§ PROMPT
For every line below, restate it exactly and drop the images.
━━━ PROVIDED DATA ━━━
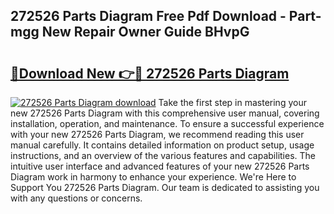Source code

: ## 272526 Parts Diagram Free Pdf Download - Part-mgg New Repair Owner Guide BHvpG

# <h2><a href="http://dfk96rt.blite.top/?on=272526+Parts+Diagram">🔗Download New 👉🔴 272526 Parts Diagram</a></h2>

[![272526 Parts Diagram download](https://i.imgur.com/lujVjoI.png)](http://dfk96rt.blite.top/?on=272526+Parts+Diagram)
Take the first step in mastering your new 272526 Parts Diagram with this comprehensive user manual, covering installation, operation, and maintenance. To ensure a successful experience with your new 272526 Parts Diagram, we recommend reading this user manual carefully. It contains detailed information on product setup, usage instructions, and an overview of the various features and capabilities. The intuitive user interface and advanced features of your new 272526 Parts Diagram work in harmony to enhance your experience. We're Here to Support You 272526 Parts Diagram. Our team is dedicated to assisting you with any questions or concerns.
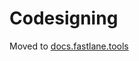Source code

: # Codesigning

Moved to [docs.fastlane.tools](https://docs.fastlane.tools/codesigning/XcodeProject/)
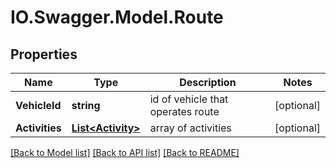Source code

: # IO.Swagger.Model.Route
## Properties

Name | Type | Description | Notes
------------ | ------------- | ------------- | -------------
**VehicleId** | **string** | id of vehicle that operates route | [optional] 
**Activities** | [**List&lt;Activity&gt;**](Activity.md) | array of activities | [optional] 

[[Back to Model list]](../README.md#documentation-for-models) [[Back to API list]](../README.md#documentation-for-api-endpoints) [[Back to README]](../README.md)

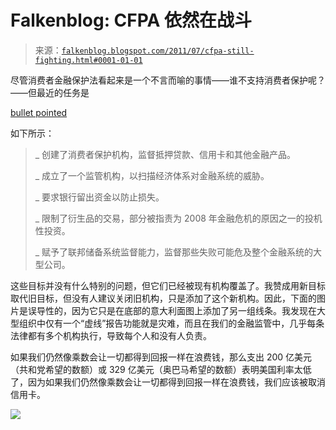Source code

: <!--yml

category: 未分类

date: 2024-05-12 20:50:50

-->

# Falkenblog: CFPA 依然在战斗

> 来源：[`falkenblog.blogspot.com/2011/07/cfpa-still-fighting.html#0001-01-01`](http://falkenblog.blogspot.com/2011/07/cfpa-still-fighting.html#0001-01-01)

尽管消费者金融保护法看起来是一个不言而喻的事情——谁不支持消费者保护呢？——但最近的任务是

[bullet pointed](http://www.huffingtonpost.com/2011/07/05/financial-reform-wall-street-gop-warren_n_890090.html)

如下所示：

> _ 创建了消费者保护机构，监督抵押贷款、信用卡和其他金融产品。
> 
> _ 成立了一个监管机构，以扫描经济体系对金融系统的威胁。
> 
> _ 要求银行留出资金以防止损失。
> 
> _ 限制了衍生品的交易，部分被指责为 2008 年金融危机的原因之一的投机性投资。
> 
> _ 赋予了联邦储备系统监督能力，监督那些失败可能危及整个金融系统的大型公司。

这些目标并没有什么特别的问题，但它们已经被现有机构覆盖了。我赞成用新目标取代旧目标，但没有人建议关闭旧机构，只是添加了这个新机构。因此，下面的图片是误导性的，因为它只是在底部的意大利面图上添加了另一组线条。我发现在大型组织中仅有一个“虚线”报告功能就是灾难，而且在我们的金融监管中，几乎每条法律都有多个机构执行，导致每个人和没有人负责。

如果我们仍然像乘数会让一切都得到回报一样在浪费钱，那么支出 200 亿美元（共和党希望的数额）或 329 亿美元（奥巴马希望的数额）表明美国利率太低了，因为如果我们仍然像乘数会让一切都得到回报一样在浪费钱，我们应该被取消信用卡。

![](https://blogger.googleusercontent.com/img/b/R29vZ2xl/AVvXsEgGtXZk4ccKBVrG3cNXrWzLFiADlsMu3gM8uWKvyxpzbh3Jf4h174D0EFjZJqXP_6mD9qfrvTjH1qgLJ5AVQSSasW-_MFX1Kvx8_MXlqpEAMSxZTdkwFed-HgacljmouaCIb9yvOw/s1600/cfpa.gif)
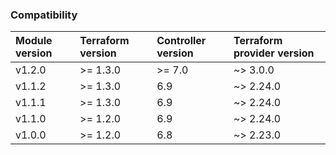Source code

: ### Compatibility
Module version | Terraform version | Controller version | Terraform provider version
:--- | :--- | :--- | :---
v1.2.0 | >= 1.3.0 | >= 7.0 | ~> 3.0.0
v1.1.2 | >= 1.3.0 | 6.9 | ~> 2.24.0
v1.1.1 | >= 1.3.0 | 6.9 | ~> 2.24.0
v1.1.0 | >= 1.2.0 | 6.9 | ~> 2.24.0
v1.0.0 | >= 1.2.0 | 6.8 | ~> 2.23.0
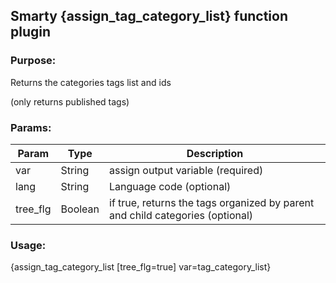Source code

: ## Smarty {assign_tag_category_list} function plugin

### Purpose:
Returns the categories tags list and ids

(only returns published tags)

### Params:
Param | Type | Description
--- | --- | ---
var | String | assign output variable (required)
lang | String | Language code (optional)
tree_flg | Boolean | if true, returns the tags organized by parent and child categories (optional)

### Usage:
{assign_tag_category_list \[tree_flg=true\] var=tag_category_list}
━━━
§ SOLUTION TO THIS TASK
Source code

: ## 272526 Parts Diagram Free Pdf Download - Part-mgg New Repair Owner Guide BHvpG

# <h2><a href="http://dfk96rt.blite.top/?on=272526+Parts+Diagram">🔗Download New 👉🔴 272526 Parts Diagram</a></h2>

[![272526 Parts Diagram download](https://i.imgur.com/lujVjoI.png)](http://dfk96rt.blite.top/?on=272526+Parts+Diagram)
Take the first step in mastering your new 272526 Parts Diagram with this comprehensive user manual, covering installation, operation, and maintenance. To ensure a successful experience with your new 272526 Parts Diagram, we recommend reading this user manual carefully. It contains detailed information on product setup, usage instructions, and an overview of the various features and capabilities. The intuitive user interface and advanced features of your new 272526 Parts Diagram work in harmony to enhance your experience. We're Here to Support You 272526 Parts Diagram. Our team is dedicated to assisting you with any questions or concerns.
Source code

: # Codesigning

Moved to [docs.fastlane.tools](https://docs.fastlane.tools/codesigning/XcodeProject/)
Source code

: # IO.Swagger.Model.Route
## Properties

Name | Type | Description | Notes
------------ | ------------- | ------------- | -------------
**VehicleId** | **string** | id of vehicle that operates route | [optional] 
**Activities** | [**List&lt;Activity&gt;**](Activity.md) | array of activities | [optional] 

[[Back to Model list]](../README.md#documentation-for-models) [[Back to API list]](../README.md#documentation-for-api-endpoints) [[Back to README]](../README.md)

Source code

: <!--yml

category: 未分类

date: 2024-05-12 20:50:50

-->

# Falkenblog: CFPA 依然在战斗

> 来源：[`falkenblog.blogspot.com/2011/07/cfpa-still-fighting.html#0001-01-01`](http://falkenblog.blogspot.com/2011/07/cfpa-still-fighting.html#0001-01-01)

尽管消费者金融保护法看起来是一个不言而喻的事情——谁不支持消费者保护呢？——但最近的任务是

[bullet pointed](http://www.huffingtonpost.com/2011/07/05/financial-reform-wall-street-gop-warren_n_890090.html)

如下所示：

> _ 创建了消费者保护机构，监督抵押贷款、信用卡和其他金融产品。
> 
> _ 成立了一个监管机构，以扫描经济体系对金融系统的威胁。
> 
> _ 要求银行留出资金以防止损失。
> 
> _ 限制了衍生品的交易，部分被指责为 2008 年金融危机的原因之一的投机性投资。
> 
> _ 赋予了联邦储备系统监督能力，监督那些失败可能危及整个金融系统的大型公司。

这些目标并没有什么特别的问题，但它们已经被现有机构覆盖了。我赞成用新目标取代旧目标，但没有人建议关闭旧机构，只是添加了这个新机构。因此，下面的图片是误导性的，因为它只是在底部的意大利面图上添加了另一组线条。我发现在大型组织中仅有一个“虚线”报告功能就是灾难，而且在我们的金融监管中，几乎每条法律都有多个机构执行，导致每个人和没有人负责。

如果我们仍然像乘数会让一切都得到回报一样在浪费钱，那么支出 200 亿美元（共和党希望的数额）或 329 亿美元（奥巴马希望的数额）表明美国利率太低了，因为如果我们仍然像乘数会让一切都得到回报一样在浪费钱，我们应该被取消信用卡。

![](https://blogger.googleusercontent.com/img/b/R29vZ2xl/AVvXsEgGtXZk4ccKBVrG3cNXrWzLFiADlsMu3gM8uWKvyxpzbh3Jf4h174D0EFjZJqXP_6mD9qfrvTjH1qgLJ5AVQSSasW-_MFX1Kvx8_MXlqpEAMSxZTdkwFed-HgacljmouaCIb9yvOw/s1600/cfpa.gif)
Source code

: ### Compatibility
Module version | Terraform version | Controller version | Terraform provider version
:--- | :--- | :--- | :---
v1.2.0 | >= 1.3.0 | >= 7.0 | ~> 3.0.0
v1.1.2 | >= 1.3.0 | 6.9 | ~> 2.24.0
v1.1.1 | >= 1.3.0 | 6.9 | ~> 2.24.0
v1.1.0 | >= 1.2.0 | 6.9 | ~> 2.24.0
v1.0.0 | >= 1.2.0 | 6.8 | ~> 2.23.0
Source code

: ## Smarty {assign_tag_category_list} function plugin

### Purpose:
Returns the categories tags list and ids

(only returns published tags)

### Params:
Param | Type | Description
--- | --- | ---
var | String | assign output variable (required)
lang | String | Language code (optional)
tree_flg | Boolean | if true, returns the tags organized by parent and child categories (optional)

### Usage:
{assign_tag_category_list \[tree_flg=true\] var=tag_category_list}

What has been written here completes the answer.